[Work to be completed] Show each line of the listing in which the word "They" occurs.

[Data records]
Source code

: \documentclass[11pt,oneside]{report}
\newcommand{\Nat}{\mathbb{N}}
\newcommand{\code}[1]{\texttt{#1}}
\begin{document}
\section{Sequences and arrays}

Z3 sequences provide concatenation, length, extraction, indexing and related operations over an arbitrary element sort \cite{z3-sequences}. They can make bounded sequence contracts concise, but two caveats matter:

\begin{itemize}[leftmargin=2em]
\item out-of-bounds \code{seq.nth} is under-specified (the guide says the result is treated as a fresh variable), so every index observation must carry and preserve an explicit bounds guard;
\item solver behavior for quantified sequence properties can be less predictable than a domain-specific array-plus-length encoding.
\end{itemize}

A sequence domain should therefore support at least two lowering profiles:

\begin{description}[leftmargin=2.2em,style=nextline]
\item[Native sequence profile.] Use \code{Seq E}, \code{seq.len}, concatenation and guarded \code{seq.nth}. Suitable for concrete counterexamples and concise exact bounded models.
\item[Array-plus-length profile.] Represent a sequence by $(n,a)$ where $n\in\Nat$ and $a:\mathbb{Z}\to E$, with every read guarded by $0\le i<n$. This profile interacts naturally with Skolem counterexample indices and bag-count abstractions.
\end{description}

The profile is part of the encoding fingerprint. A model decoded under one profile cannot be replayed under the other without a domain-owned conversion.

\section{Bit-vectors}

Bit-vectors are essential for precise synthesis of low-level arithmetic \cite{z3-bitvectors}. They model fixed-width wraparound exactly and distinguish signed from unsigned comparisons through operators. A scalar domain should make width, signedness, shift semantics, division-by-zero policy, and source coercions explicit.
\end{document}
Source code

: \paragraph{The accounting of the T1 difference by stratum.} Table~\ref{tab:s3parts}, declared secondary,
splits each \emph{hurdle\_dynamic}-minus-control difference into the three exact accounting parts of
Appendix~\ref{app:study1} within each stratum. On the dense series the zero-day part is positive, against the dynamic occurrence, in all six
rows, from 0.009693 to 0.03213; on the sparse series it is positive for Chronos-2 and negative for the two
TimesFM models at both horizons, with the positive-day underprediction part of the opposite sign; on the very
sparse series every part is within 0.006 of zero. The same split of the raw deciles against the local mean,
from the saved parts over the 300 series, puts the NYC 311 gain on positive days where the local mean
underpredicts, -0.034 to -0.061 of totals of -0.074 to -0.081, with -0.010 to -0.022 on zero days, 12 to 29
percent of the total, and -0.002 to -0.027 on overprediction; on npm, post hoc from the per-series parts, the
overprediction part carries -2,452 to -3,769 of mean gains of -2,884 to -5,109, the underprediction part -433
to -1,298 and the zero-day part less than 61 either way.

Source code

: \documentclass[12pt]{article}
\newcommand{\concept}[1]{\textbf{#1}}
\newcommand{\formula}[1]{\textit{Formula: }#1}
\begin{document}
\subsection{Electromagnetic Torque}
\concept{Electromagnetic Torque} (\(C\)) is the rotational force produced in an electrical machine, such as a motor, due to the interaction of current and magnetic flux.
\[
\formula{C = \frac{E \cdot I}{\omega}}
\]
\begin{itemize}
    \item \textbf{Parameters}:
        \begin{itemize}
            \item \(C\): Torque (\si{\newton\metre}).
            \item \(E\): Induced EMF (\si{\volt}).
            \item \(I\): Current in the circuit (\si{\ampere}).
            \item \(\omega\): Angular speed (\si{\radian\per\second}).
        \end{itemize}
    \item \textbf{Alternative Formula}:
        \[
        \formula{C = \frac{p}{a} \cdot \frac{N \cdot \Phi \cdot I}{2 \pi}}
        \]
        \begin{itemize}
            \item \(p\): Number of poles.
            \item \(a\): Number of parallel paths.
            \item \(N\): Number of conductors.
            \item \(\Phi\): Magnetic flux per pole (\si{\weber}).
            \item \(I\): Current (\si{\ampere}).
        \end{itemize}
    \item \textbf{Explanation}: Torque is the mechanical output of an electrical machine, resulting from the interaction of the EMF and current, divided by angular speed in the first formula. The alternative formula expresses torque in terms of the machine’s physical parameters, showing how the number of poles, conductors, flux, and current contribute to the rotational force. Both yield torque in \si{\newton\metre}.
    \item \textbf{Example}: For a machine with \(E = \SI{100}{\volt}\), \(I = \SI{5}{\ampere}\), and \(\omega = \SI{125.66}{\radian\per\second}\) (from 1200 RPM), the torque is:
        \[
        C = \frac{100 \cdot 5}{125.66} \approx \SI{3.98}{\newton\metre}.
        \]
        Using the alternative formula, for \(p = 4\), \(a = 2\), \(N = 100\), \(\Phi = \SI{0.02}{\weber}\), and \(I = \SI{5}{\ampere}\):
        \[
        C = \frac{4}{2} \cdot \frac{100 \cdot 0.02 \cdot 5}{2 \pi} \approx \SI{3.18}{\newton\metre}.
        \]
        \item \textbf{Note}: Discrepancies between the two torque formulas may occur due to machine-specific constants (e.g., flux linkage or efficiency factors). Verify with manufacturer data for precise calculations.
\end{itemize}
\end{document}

[The answer]
Z3 sequences provide concatenation, length, extraction, indexing and related operations over an arbitrary element sort \cite{z3-sequences}. They can make bounded sequence contracts concise, but two caveats matter:
Bit-vectors are essential for precise synthesis of low-level arithmetic \cite{z3-bitvectors}. They model fixed-width wraparound exactly and distinguish signed from unsigned comparisons through operators. A scalar domain should make width, signedness, shift semantics, division-by-zero policy, and source coercions explicit.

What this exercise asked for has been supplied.